In my presidential address to the Society for the Study of Evolution last night, I started off, as I had to, by defining what I meant by speciation (my talk was, after all, about speciation). I said that I was using the “biological species concept” (BSC), which conceptualizes species as populations separated by reproductive isolating barriers: genetically based features, like mate discrimination and hybrid sterility, that prevent gene flow between different groups.
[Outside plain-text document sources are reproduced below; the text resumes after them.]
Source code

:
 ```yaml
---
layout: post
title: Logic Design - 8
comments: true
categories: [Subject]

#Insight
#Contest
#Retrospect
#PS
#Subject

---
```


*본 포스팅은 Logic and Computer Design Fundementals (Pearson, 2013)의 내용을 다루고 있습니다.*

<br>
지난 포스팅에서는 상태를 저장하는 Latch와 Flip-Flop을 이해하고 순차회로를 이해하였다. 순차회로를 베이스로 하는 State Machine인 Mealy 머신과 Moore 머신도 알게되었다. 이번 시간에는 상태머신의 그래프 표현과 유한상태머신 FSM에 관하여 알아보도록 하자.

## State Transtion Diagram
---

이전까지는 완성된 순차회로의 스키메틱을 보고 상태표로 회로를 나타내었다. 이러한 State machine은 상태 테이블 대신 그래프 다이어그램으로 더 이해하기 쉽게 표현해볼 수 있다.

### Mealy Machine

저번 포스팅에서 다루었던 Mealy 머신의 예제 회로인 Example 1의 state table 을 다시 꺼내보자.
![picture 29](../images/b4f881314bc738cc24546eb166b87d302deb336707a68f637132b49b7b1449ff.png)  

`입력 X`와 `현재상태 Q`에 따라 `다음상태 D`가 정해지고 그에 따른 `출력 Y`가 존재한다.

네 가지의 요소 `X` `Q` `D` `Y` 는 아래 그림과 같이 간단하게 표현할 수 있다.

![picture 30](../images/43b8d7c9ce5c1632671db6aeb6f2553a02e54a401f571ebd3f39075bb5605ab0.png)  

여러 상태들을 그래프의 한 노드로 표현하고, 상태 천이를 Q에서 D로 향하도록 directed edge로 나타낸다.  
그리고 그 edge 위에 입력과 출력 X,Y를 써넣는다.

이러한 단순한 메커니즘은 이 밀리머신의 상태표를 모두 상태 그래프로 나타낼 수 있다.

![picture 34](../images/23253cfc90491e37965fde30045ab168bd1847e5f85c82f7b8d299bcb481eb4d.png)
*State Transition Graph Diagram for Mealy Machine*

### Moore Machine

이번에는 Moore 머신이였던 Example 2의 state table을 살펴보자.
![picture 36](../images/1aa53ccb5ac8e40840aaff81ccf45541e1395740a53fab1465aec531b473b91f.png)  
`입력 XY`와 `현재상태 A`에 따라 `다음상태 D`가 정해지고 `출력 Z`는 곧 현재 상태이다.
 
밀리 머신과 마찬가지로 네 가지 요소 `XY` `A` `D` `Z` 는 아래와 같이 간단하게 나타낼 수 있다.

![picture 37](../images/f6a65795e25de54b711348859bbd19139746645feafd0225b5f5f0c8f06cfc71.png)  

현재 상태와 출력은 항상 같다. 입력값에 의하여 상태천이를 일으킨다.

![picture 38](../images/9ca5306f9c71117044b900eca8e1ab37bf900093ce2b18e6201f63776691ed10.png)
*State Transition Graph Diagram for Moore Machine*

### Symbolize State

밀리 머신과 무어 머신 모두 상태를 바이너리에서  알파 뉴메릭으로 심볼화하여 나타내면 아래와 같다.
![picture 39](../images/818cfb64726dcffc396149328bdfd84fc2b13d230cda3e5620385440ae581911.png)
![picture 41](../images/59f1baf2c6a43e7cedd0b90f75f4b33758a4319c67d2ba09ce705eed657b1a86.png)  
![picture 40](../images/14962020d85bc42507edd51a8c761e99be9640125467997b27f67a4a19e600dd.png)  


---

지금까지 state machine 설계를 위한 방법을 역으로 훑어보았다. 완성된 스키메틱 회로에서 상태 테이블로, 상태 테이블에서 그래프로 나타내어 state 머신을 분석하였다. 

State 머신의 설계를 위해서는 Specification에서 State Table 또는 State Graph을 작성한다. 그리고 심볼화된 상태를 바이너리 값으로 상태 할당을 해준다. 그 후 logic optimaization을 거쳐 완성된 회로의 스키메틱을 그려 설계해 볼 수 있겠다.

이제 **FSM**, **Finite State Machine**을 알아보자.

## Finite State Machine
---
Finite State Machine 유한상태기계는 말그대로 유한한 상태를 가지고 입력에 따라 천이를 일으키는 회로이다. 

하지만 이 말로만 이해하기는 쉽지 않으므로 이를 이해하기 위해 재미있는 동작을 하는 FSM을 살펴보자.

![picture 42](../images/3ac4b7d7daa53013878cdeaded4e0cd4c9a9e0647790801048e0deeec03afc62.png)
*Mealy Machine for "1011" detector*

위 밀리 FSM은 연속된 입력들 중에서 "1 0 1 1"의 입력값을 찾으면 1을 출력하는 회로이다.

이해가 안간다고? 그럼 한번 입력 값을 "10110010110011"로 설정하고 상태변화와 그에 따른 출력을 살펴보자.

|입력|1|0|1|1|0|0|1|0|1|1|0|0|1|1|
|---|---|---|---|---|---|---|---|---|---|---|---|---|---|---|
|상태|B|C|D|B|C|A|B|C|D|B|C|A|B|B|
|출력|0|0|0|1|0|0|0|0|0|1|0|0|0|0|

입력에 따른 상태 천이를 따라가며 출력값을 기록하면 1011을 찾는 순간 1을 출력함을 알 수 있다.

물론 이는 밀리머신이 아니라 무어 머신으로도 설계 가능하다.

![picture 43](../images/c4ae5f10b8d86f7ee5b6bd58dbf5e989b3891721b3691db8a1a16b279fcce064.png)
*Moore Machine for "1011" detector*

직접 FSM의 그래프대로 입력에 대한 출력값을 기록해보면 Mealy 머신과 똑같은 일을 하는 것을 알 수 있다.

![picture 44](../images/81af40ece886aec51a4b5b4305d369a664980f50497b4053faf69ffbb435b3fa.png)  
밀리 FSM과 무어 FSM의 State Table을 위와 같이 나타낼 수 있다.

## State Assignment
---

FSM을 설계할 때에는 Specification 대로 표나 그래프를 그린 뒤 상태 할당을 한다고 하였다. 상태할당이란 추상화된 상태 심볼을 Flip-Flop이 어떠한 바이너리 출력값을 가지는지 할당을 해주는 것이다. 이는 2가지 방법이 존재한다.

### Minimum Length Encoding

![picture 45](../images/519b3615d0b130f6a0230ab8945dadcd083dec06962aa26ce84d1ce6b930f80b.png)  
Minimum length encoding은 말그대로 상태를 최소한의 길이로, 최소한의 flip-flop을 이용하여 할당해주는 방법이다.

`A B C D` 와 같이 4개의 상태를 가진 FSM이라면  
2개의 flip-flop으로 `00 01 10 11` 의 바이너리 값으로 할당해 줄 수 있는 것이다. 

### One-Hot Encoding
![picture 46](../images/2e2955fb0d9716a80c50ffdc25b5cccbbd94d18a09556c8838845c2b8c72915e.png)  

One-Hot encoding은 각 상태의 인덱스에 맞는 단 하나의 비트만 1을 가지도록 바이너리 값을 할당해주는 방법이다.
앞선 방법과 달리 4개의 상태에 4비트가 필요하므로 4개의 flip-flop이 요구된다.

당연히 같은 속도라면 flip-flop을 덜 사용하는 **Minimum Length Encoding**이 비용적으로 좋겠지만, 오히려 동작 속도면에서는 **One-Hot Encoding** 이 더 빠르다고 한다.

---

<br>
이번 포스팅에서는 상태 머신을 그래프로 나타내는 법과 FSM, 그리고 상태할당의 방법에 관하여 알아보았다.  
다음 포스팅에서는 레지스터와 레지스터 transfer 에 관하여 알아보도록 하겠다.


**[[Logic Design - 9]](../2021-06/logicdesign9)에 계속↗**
And when I put up a slide of the BSC, I said it was the “right” species definition.
That was meant to be both funny and provocative: I know that different groups of biologists have different species concepts, and in some cases they should—you can’t use the BSC in bacteria, for example, which don’t really have sexual reproduction. But in my book Speciation with Allen Orr we note that there’s no one “right” species concept: concepts are more or less useful depending on the biological problem you’re addressing.
Since my problem is addressing the origin of distinct groups that coexist in one place without much interbreeding, the BSC is the only one that makes sense. Indeed, regardless of the species concept proposed by biologists—and there are many—when biologists go about studying the process of speciation in sexually reproducing groups, all of them, nearly without exception, adhere to the BSC. That is, when they study speciation they invariably study the origin of barriers to gene flow. So if the origin and existence of discrete groups of sexual taxa nature is the problem—why there are blackbirds and robins and crows and sparrows, all living distinctly and discretely in one place—then the BSC is the go-to concept.
I used the word “right,” of course, to make people laugh, to provoke them (after all, the meeting includes a lot of systematists, many of whom abjure the BSC), and because it’s well known that I’m a staunch advocate of using the BSC for the “species problem” described above and have been a vociferous critic of other species concepts.